REQUIREMENT — Below is a block of records. Copy every line in it that contains the word "Option".

[Stored data entries]
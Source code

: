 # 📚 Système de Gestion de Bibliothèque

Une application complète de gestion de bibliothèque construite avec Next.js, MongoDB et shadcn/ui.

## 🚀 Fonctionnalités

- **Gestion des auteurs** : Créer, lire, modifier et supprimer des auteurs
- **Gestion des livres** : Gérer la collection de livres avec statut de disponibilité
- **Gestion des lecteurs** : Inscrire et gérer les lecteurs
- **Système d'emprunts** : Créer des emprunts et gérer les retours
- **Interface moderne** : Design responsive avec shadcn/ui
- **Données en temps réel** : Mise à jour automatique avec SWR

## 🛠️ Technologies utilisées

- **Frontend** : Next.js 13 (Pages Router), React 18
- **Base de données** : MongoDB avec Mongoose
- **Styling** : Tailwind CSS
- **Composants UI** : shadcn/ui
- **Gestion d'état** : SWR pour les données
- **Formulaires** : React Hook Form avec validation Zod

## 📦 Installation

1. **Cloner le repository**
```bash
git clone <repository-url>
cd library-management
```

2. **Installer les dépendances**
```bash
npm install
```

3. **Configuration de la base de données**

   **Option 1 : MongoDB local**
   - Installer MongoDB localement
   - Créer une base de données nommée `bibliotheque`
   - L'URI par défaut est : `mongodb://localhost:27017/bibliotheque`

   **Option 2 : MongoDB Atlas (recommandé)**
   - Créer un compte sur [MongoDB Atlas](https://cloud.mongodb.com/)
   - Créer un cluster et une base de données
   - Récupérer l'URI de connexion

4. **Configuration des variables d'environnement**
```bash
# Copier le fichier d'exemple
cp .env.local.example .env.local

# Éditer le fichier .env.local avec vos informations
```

SOLUTION BELOW —
   **Option 1 : MongoDB local**
   **Option 2 : MongoDB Atlas (recommandé)**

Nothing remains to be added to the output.